Baidu's self-driving car passes mixed road test with flying colors

Most of the autonomous cars you read about these days come from Europe and the US, and at least one from Japan. China, of course, isn't going to take that sitting down. A year ago, Baidu and BMW forged a partnership to bring China's first self-driving to China's highways by 2015. 2015 is all but over but at least Baidu has made some significant progress as far as tests go. The Chinese Internet giant has proudly announced how its modified BMW 3 was put to the test, driving through mixed roads and under very trying conditions. And it was able to arrive at its destination without incident, showing promise for what could be China's first fully-capable autonomous car.

Baidu's approach to developing and testing its self-driving cars is a bit different from established conventions. Most cars of its kind these days are tested on varying levels of driving autonomy. Baidu, on the other hand, focuses on one at a time and tests it against different environments.

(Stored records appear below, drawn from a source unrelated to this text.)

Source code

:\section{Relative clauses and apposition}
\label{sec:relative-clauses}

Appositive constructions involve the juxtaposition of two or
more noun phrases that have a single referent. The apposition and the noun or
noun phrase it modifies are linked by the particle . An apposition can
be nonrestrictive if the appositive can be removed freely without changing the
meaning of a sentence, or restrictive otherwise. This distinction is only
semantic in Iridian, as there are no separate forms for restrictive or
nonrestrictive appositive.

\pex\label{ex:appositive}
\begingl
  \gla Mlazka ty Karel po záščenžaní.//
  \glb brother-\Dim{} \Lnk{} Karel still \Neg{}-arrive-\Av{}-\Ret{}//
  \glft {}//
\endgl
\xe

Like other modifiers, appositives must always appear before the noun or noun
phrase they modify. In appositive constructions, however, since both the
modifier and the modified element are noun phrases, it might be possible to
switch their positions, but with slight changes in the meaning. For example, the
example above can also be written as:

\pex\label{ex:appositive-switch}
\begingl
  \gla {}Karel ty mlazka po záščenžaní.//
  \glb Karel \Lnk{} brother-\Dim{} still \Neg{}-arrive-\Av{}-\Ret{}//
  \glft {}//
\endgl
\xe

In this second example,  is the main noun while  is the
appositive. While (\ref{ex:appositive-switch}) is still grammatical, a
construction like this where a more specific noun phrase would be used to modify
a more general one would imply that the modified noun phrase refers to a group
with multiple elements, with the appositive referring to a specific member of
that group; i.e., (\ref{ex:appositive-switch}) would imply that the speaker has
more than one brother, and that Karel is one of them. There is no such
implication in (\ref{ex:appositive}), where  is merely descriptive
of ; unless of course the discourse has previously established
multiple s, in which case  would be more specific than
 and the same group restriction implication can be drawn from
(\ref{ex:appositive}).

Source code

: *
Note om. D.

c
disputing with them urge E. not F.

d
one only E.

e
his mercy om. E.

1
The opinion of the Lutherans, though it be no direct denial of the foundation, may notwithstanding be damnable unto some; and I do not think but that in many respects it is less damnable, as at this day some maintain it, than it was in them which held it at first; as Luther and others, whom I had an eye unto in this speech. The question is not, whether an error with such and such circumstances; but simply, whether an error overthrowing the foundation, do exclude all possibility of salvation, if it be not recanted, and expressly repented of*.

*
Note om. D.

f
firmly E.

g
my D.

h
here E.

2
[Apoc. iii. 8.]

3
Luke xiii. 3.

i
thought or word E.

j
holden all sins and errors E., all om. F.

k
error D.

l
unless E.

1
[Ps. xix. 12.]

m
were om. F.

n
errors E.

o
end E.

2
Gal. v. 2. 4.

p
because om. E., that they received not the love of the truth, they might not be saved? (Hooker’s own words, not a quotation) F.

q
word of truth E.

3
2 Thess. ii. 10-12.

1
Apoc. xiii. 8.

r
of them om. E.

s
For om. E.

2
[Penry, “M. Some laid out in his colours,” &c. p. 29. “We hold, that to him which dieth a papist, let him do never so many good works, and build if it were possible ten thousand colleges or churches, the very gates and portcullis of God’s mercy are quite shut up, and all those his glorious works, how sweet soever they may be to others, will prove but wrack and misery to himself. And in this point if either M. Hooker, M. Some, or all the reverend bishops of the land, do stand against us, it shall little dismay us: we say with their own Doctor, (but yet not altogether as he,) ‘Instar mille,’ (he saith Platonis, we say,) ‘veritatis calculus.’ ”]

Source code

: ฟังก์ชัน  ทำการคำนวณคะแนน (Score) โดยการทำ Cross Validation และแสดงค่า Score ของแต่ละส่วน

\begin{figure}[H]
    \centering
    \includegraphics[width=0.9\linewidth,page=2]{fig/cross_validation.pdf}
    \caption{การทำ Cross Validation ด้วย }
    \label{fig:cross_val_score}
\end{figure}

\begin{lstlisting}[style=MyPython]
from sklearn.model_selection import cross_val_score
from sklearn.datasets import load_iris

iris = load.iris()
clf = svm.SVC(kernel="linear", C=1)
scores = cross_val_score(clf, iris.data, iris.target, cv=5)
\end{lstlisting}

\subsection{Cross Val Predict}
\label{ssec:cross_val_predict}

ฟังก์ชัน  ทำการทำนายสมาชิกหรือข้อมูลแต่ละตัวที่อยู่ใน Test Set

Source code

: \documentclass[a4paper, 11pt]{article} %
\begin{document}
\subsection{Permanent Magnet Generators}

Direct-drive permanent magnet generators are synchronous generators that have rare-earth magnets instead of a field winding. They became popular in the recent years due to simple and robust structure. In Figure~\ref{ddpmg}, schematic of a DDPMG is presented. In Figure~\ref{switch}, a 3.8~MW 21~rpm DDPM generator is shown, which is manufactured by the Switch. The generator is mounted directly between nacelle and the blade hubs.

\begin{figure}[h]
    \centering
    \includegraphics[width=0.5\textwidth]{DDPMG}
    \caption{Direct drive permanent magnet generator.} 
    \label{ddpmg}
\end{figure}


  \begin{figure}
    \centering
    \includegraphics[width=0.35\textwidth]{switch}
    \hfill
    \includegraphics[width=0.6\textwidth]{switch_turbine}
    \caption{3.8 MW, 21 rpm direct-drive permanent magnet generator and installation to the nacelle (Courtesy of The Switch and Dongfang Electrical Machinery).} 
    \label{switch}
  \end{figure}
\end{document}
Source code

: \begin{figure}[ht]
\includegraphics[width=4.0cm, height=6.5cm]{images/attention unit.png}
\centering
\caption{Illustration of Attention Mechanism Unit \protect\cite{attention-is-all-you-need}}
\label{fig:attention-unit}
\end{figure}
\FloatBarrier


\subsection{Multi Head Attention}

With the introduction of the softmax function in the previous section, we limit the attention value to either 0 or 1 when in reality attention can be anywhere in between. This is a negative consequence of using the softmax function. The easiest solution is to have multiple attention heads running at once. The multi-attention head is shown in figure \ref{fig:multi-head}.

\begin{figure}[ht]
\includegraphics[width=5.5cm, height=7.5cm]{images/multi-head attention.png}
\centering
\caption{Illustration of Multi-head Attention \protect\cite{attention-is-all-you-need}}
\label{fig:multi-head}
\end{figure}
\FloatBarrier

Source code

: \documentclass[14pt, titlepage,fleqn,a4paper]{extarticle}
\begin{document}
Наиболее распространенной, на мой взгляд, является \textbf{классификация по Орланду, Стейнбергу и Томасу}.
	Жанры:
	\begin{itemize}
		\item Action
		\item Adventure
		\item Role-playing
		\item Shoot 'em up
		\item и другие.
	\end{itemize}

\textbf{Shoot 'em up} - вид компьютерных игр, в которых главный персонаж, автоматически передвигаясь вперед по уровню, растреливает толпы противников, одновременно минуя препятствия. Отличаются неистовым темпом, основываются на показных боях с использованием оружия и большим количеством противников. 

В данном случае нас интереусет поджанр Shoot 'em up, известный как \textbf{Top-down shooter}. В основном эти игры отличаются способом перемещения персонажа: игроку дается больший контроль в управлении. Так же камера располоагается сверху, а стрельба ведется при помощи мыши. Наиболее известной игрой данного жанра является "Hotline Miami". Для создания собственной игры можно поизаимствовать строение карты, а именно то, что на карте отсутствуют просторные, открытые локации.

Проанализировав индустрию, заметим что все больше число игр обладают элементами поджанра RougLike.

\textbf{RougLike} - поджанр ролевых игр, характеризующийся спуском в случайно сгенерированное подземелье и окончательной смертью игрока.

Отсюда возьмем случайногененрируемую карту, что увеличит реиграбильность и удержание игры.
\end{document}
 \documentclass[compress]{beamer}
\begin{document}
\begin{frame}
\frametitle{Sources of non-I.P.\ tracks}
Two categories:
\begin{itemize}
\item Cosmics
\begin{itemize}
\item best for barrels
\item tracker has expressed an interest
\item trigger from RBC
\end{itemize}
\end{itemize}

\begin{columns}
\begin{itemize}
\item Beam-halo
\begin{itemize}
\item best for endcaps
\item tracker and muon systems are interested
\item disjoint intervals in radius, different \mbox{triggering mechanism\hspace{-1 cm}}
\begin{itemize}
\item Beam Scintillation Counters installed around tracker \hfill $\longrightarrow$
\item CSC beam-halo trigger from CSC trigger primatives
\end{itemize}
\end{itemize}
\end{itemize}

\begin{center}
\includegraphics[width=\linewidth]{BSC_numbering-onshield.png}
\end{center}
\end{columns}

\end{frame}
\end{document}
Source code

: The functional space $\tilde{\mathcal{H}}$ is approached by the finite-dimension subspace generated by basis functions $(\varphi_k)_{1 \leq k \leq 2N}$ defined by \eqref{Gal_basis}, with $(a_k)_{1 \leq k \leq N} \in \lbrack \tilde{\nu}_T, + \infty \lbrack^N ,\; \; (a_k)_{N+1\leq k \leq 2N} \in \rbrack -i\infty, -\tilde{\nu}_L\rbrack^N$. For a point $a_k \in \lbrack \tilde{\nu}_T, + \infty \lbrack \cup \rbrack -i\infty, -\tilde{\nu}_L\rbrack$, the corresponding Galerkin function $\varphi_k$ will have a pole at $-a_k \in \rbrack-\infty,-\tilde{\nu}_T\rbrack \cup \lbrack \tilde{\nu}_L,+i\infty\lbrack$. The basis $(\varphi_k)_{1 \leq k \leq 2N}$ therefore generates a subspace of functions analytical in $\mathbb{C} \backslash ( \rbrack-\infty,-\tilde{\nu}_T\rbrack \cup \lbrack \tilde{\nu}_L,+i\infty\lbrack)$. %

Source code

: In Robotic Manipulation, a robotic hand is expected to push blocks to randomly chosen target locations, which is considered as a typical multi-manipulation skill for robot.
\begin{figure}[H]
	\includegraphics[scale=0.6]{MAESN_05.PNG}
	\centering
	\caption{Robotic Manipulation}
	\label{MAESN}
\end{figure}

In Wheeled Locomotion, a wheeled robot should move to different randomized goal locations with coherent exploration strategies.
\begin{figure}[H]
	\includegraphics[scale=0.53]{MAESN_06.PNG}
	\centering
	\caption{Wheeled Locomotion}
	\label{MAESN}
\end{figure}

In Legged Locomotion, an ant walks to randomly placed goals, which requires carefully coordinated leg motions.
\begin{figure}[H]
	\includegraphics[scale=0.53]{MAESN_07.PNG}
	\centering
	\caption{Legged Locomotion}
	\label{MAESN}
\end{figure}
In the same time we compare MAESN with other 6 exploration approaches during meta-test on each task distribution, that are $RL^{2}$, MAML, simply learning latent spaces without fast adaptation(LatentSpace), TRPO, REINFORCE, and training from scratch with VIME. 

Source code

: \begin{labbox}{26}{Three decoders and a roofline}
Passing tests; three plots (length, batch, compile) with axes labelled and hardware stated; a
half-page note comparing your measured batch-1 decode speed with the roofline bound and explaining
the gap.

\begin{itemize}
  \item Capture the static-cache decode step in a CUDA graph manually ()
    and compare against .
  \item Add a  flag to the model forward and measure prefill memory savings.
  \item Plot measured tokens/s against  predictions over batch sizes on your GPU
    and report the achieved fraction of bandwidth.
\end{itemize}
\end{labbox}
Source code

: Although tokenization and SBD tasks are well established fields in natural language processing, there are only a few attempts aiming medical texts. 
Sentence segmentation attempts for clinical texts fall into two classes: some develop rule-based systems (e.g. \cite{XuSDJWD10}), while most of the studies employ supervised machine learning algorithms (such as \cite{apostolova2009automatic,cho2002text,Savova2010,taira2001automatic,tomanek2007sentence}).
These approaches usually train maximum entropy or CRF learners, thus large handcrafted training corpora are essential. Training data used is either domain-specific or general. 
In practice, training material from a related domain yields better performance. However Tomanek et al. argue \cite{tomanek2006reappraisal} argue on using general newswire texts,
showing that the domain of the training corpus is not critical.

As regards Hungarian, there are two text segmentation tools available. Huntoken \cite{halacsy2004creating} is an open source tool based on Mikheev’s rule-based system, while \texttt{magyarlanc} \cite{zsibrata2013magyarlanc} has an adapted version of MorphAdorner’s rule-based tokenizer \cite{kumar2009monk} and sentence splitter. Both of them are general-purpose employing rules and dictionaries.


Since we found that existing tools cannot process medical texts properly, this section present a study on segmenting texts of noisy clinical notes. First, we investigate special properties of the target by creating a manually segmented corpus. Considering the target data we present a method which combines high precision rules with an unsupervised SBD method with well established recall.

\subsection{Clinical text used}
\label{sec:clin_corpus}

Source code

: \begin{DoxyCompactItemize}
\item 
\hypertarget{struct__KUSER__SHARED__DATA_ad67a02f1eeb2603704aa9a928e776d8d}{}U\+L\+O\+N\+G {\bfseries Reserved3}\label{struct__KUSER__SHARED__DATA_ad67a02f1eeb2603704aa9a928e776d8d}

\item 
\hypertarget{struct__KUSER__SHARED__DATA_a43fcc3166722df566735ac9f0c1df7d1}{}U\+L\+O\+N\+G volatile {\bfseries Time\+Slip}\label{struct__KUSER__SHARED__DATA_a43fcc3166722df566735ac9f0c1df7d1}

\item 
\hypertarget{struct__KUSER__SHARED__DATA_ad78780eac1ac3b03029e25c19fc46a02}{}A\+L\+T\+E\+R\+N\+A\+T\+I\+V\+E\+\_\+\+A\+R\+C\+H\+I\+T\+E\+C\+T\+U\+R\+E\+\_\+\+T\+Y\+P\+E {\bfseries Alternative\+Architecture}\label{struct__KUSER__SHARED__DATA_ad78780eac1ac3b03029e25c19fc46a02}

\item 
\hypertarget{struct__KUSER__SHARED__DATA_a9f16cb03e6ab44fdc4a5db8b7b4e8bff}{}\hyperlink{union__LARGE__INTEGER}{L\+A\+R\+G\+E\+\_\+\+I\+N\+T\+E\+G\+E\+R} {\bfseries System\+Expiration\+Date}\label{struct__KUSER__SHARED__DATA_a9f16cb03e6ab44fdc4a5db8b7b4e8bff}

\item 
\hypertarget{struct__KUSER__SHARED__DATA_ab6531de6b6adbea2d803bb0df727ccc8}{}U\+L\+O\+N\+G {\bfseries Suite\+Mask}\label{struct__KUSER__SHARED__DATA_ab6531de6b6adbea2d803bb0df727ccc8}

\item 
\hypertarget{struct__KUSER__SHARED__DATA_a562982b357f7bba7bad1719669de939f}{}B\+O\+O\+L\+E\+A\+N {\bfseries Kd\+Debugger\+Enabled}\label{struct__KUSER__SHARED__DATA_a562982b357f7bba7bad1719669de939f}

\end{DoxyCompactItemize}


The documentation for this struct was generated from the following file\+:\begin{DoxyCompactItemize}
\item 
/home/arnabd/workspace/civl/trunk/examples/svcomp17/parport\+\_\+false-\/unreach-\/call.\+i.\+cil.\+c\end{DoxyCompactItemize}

Case in point is this most recent and successful test. Baidu's car drove from and to its headquarters Zhongguancun Science Park in Haidian District in a loop that passed through the G7 Highway, Fifth Ring Road, and the Olympic Park. It made repeated runs under different and challenging conditions, which China's highways are known for, all while successfully making turns, changing lanes and decelerating when needed. The car's top speed was about 100 kph.

In terms of technology, Baidu boasts of highly automated driving maps or HAD that recorded data up to a few centimeters in accuracy of vehicle positioning. Its object recognition technology allows cars to detect, recognize, and even follow other vehicles.

Baidu's new timetable for timetable for its self-driving car hasn't been revealed yet. Although it has reached an important milestone, development of the car's "brains" is still ongoing and the company has not made public what further tests it has planned.